- [ABOUT THIS TASK]:
Transcribe the entries below word for word, beginning at the line with "## ２つの数値と答えを入力すると演算子を推定" and stopping after the line with "#### List of selections Page"; drop all pictures.

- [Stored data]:
* * * * *

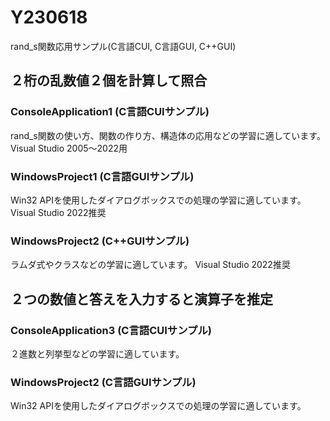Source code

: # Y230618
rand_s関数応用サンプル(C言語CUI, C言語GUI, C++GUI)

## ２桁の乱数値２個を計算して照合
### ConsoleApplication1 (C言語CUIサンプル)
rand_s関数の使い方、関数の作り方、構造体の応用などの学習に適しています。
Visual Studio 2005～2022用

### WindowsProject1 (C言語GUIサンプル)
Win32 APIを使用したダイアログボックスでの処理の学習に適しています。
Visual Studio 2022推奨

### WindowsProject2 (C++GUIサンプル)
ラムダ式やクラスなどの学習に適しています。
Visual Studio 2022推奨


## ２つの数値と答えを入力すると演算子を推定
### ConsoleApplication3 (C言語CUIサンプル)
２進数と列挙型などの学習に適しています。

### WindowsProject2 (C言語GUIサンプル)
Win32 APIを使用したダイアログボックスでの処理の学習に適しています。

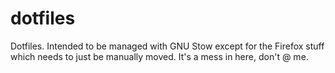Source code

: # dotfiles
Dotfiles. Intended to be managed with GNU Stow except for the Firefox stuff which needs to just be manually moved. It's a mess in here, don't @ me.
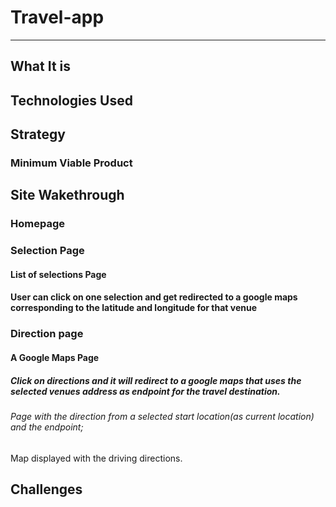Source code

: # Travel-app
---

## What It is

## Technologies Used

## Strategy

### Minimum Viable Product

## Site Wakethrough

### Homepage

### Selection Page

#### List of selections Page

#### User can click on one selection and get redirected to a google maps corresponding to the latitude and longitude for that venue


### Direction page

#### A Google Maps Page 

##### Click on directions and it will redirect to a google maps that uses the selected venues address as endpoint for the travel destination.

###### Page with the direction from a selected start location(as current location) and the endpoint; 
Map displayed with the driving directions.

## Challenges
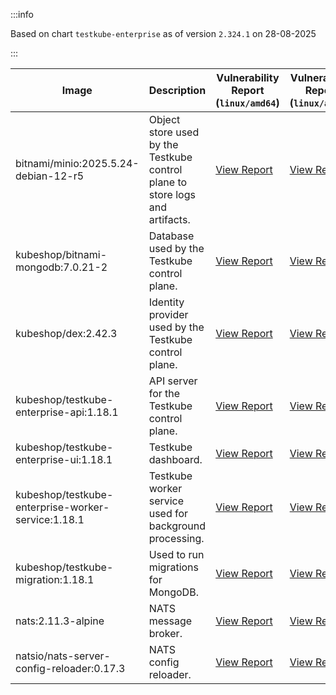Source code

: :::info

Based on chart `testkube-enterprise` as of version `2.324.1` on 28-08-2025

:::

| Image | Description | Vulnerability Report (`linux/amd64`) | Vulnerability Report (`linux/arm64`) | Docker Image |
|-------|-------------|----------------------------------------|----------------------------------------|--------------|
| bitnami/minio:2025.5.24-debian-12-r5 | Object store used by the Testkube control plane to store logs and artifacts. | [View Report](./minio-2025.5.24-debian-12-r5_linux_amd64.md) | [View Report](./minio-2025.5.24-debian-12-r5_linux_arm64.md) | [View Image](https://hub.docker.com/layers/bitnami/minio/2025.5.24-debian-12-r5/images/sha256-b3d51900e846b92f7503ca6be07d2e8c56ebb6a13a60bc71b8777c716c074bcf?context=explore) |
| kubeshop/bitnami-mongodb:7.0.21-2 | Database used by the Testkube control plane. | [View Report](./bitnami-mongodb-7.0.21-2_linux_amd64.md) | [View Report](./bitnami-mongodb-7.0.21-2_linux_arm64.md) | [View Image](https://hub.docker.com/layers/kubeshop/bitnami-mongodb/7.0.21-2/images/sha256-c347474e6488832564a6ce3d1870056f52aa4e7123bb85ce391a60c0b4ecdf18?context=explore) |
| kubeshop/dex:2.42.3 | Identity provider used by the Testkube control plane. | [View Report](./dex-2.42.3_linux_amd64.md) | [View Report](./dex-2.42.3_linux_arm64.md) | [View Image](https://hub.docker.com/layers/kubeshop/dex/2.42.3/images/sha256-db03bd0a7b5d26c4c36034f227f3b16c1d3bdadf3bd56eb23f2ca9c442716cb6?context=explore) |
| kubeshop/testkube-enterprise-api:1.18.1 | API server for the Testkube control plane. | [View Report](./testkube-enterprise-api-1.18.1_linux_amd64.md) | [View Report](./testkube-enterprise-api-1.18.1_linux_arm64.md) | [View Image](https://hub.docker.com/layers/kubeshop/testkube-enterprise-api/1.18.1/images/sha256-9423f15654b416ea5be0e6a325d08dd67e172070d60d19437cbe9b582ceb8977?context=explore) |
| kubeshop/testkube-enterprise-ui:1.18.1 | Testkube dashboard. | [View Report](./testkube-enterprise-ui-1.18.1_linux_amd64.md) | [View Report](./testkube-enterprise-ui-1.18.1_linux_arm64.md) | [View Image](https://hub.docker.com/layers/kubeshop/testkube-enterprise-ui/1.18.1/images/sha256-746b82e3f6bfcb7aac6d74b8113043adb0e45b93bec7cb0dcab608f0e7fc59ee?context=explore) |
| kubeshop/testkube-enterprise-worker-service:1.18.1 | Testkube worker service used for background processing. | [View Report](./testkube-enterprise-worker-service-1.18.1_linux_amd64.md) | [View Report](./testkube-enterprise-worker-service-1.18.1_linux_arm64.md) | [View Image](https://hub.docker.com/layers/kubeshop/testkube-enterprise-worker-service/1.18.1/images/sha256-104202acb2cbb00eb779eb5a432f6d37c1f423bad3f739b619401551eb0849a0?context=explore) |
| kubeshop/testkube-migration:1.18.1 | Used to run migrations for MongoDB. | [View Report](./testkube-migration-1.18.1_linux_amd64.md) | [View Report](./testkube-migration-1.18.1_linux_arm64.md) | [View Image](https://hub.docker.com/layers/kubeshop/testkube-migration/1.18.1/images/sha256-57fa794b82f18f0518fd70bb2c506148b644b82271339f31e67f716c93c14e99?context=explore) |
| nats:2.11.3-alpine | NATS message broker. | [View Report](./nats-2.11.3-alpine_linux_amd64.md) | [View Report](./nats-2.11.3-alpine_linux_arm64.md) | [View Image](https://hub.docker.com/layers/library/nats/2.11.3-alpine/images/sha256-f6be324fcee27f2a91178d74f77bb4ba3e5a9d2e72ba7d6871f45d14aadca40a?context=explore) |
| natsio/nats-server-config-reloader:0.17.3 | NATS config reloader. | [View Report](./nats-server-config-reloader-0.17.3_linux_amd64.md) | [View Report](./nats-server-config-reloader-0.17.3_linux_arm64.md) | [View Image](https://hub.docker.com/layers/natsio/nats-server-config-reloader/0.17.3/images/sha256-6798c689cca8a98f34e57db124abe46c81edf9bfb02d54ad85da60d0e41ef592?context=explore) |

* * * * *

- [REPLY]:
## ２つの数値と答えを入力すると演算子を推定
### ConsoleApplication3 (C言語CUIサンプル)
２進数と列挙型などの学習に適しています。

### WindowsProject2 (C言語GUIサンプル)
Win32 APIを使用したダイアログボックスでの処理の学習に適しています。

Source code

: # dotfiles
Dotfiles. Intended to be managed with GNU Stow except for the Firefox stuff which needs to just be manually moved. It's a mess in here, don't @ me.
Source code

: # Travel-app
---

## What It is

## Technologies Used

## Strategy

### Minimum Viable Product

## Site Wakethrough

### Homepage

### Selection Page

#### List of selections Page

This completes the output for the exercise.